TASK TO COMPLETE:
Show all lines containing "statement" from the data below.

....

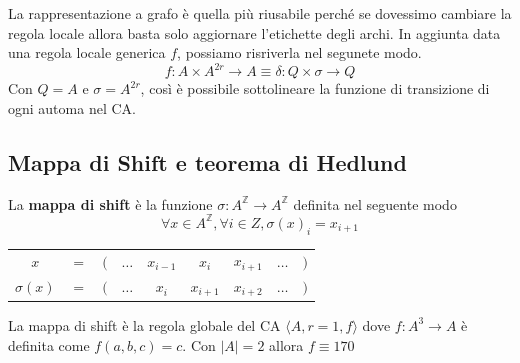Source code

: La rappresentazione a grafo è quella più riusabile perché se dovessimo cambiare
la regola locale allora basta solo aggiornare l'etichette degli archi. In aggiunta
data una regola locale generica $f$, possiamo risriverla nel segunete modo.
\begin{equation}
    f: A\times A^{2r} \rightarrow A \equiv \delta: Q\times \sigma \rightarrow Q
\end{equation}
Con $Q= A$ e $\sigma = A^{2r} $, così è possibile sottolineare la funzione di transizione
di ogni automa nel CA.
\subsection{ Mappa di Shift e teorema di Hedlund}
\begin{definizione} 
    La \textbf{mappa di shift} è la funzione $\sigma:A^\mathbb{Z}\rightarrow A^\mathbb{Z}$
    definita nel seguente modo
    $$\forall x\in A^\mathbb{Z}, \forall i \in Z, \sigma(x)_i=x_{i+1}$$
    \begin{table}[!h]
        \centering
        \begin{tabular}{ccccccccc}
            $x$    & $=$ & $($ & $\dots$ & $x_{i-1}$ & $x_i$     & $x_{i+1}$ & $\dots$ & $)$ \\
            $\sigma(x)$ & $=$ & $($ & $\dots$ & $x_{i}$   & $x_{i+1}$ & $x_{i+2}$ & $\dots$ & $)$
        \end{tabular}
    \end{table}
\end{definizione}

\begin{nota}
    La mappa di shift è la regola globale del CA $\langle A,r=1,f\rangle$ dove 
    $f:A^3\rightarrow A$ è definita come $f(a,b,c) = c$. Con $|A|=2$ allora $f\equiv 170$

\end{nota}

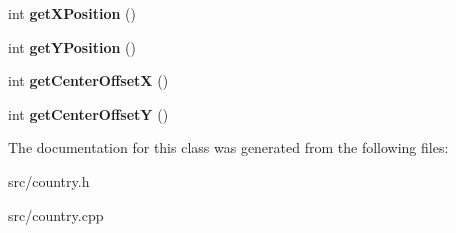 \begin{DoxyCompactItemize}
\item 
\hypertarget{class_country_ac65b448259ef1d4fc18317b7884a6646}{}int {\bfseries get\+X\+Position} ()\label{class_country_ac65b448259ef1d4fc18317b7884a6646}

\item 
\hypertarget{class_country_a71b28d091bb05451d943743468e79325}{}int {\bfseries get\+Y\+Position} ()\label{class_country_a71b28d091bb05451d943743468e79325}

\item 
\hypertarget{class_country_a0f7e5ff5dbcf7ad7864254f87ae0d241}{}int {\bfseries get\+Center\+Offset\+X} ()\label{class_country_a0f7e5ff5dbcf7ad7864254f87ae0d241}

\item 
\hypertarget{class_country_ac263fa8d4adfc1ee2d8fee8860667d68}{}int {\bfseries get\+Center\+Offset\+Y} ()\label{class_country_ac263fa8d4adfc1ee2d8fee8860667d68}

\end{DoxyCompactItemize}


The documentation for this class was generated from the following files\+:\begin{DoxyCompactItemize}
\item 
src/country.\+h\item 
src/country.\+cpp\end{DoxyCompactItemize}

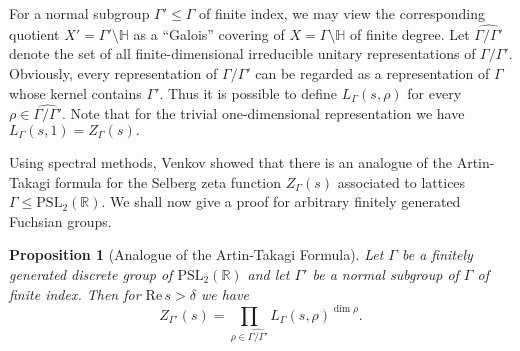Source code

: \documentclass[12pt]{article}
\newtheorem{prop}[thm]{Proposition}
\newcommand{\RR}{\mathbb{R}}
\newcommand{\R}{\mathrm{Re}\,}
\newcommand{\HH}{\mathbb{H}}
\begin{document}
For a normal subgroup $ \Gamma'\leqslant \Gamma $ of finite index, we may view the corresponding   quotient $ X'=\Gamma'\setminus \HH $ as a ``Galois'' covering of $ X=\Gamma\setminus\HH $ of finite degree. Let $ \widehat{\Gamma/\Gamma'} $ denote the set of all finite-dimensional irreducible unitary representations of $ \Gamma/\Gamma' $. Obviously, every representation of $ \Gamma/\Gamma' $ can be regarded as a representation of $ \Gamma $ whose kernel contains $ \Gamma' $. Thus it is possible to define $ L_{\Gamma}(s, \rho) $ for every $ \rho\in \widehat{\Gamma/\Gamma'}. $ Note that for the trivial one-dimensional representation we have  $ L_{\Gamma}(s,1) = Z_{\Gamma}(s). $

Using spectral methods, Venkov \cite{Venkov} showed that there is an analogue of the Artin-Takagi formula for the Selberg zeta function $ Z_{\Gamma}(s) $ associated to lattices $ \Gamma\leqslant \mathrm{PSL}_{2}(\RR) $. We shall now give a proof for arbitrary finitely generated Fuchsian groups.

\begin{prop}[Analogue of the Artin-Takagi Formula]\label{Analogue of the Artin-Takagi Formula} Let $ \Gamma $ be a finitely generated discrete group of $ \mathrm{PSL}_{2}(\mathbb{R}) $ and let $ \Gamma' $ be a normal subgroup of $ \Gamma $ of finite index. Then for $ \R s > \delta $ we have 
$$ Z_{\Gamma'}(s) = \prod_{\rho\in \widehat{\Gamma/\Gamma'}} L_{\Gamma}(s,\rho)^{\dim \rho}. $$
\end{prop}
\end{document}
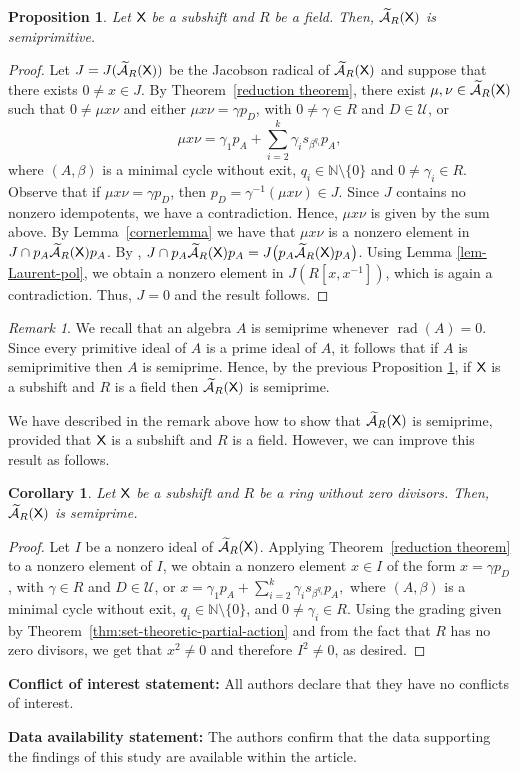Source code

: \documentclass[a4paper,12pt]{amsart}
\newtheorem{proposition}[equation]{Proposition}
\newtheorem{corollary}[equation]{Corollary}
\theoremstyle{definition}
\theoremstyle{remark}
\newtheorem{remark}[equation]{Remark}
\numberwithin{equation}{section}
\newcommand{\osf}{{\normalfont \textsf{X}}}
\newcommand{\ualgshift}{\TCA_R(\osf)}
\newcommand{\N}{\mathbb{N}}
\newcommand{\CA}{\mathcal{A}}
\newcommand{\TCA}{\widetilde{\CA}}
\newcommand{\TCB}{\mathcal{U}}
\begin{document}
\begin{proposition}\label{ecologico} Let $\osf$ be a subshift and $R$ be a field. Then, $\ualgshift$ is semiprimitive.
 \end{proposition}
\begin{proof}
Let $J=J(\ualgshift)$ be the Jacobson radical of $\ualgshift$ and suppose that there exists $0\neq x\in J$.  By 
Theorem~\ref{reduction theorem}, there exist $\mu,\nu\in \ualgshift$ such that  $0\neq \mu x\nu$ and either $\mu x\nu=\gamma p_D$, with $0\neq \gamma\in R$ and $D\in \TCB$, or 
 \[    \mu x\nu=\gamma_1 p_A +\sum\limits_{i=2}^k \gamma_i s_{\beta^{q_i}}p_A,
\]
where $(A,\beta)$ is a minimal cycle without exit, $q_i\in \N\setminus \{0\}$ and $0\neq \gamma_i\in R$. Observe that if $\mu x\nu=\gamma p_D$, then  
$p_D=\gamma^{-1}(\mu x\nu)\in J$. Since $J$ contains no nonzero idempotents, we have a contradiction. Hence, $\mu x\nu$ is given by the sum above. By Lemma~\ref{cornerlemma} we have that $\mu x\nu$ is a nonzero element in $J\cap p_A\ualgshift p_A$. By \cite[\S III.7, Proposition 1]{Jac64}, $J\cap p_A\ualgshift p_A=J\big(p_A\ualgshift p_A\big)$. Using Lemma \ref{lem-Laurent-pol}, we obtain a nonzero element in $J(R[x,x^{-1}])$, which is again a contradiction. Thus, $J=0$ and the result follows.
\end{proof}


\begin{remark}\label{jacare}
We recall that an algebra $A$ is semiprime whenever $\operatorname{rad}(A)=0$. Since every primitive ideal of $A$ is a prime ideal of $A$, it follows that if $A$ is semiprimitive then $A$ is semiprime. Hence, by the previous Proposition \ref{ecologico}, if  $\osf$ is a subshift and $R$ is a field then $\ualgshift$ is semiprime.
\end{remark}

We have described in the remark above how to show that $\ualgshift$ is semiprime, provided that $\osf$ is a subshift and $R$ is a field. However, we can improve this result as follows.

\begin{corollary}\label{banana} Let $\osf$ be a subshift and $R$ be a ring without zero divisors. Then, $\ualgshift$ is semiprime.
\end{corollary}

\begin{proof} Let $I$ be a nonzero ideal of $\ualgshift$. Applying Theorem~\ref{reduction theorem} to a nonzero element of $I$, we obtain a nonzero element $x\in I$ of the form $x=\gamma p_D$, with $\gamma\in R$ and $D\in \TCB$, or 
$x=\gamma_1 p_A +\sum\limits_{i=2}^k \gamma_i s_{\beta^{q_i}}p_A,$
where $(A,\beta)$ is a minimal cycle without exit, $q_i\in \N\setminus \{0\}$, and $0\neq \gamma_i\in R$. Using the grading given by Theorem~\ref{thm:set-theoretic-partial-action} and from the fact that $R$ has no zero divisors, we get that $x^2\neq 0$ and therefore $I^2\neq 0$, as desired.
\end{proof}


{\bf Conflict of interest statement:}
All authors declare that they have no conflicts of interest. 

{\bf Data availability statement:}  The authors confirm that the data supporting the findings of this study are available within the article.



\end{document}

....

ANSWER SECTION:
{\bf Conflict of interest statement:}
{\bf Data availability statement:}  The authors confirm that the data supporting the findings of this study are available within the article.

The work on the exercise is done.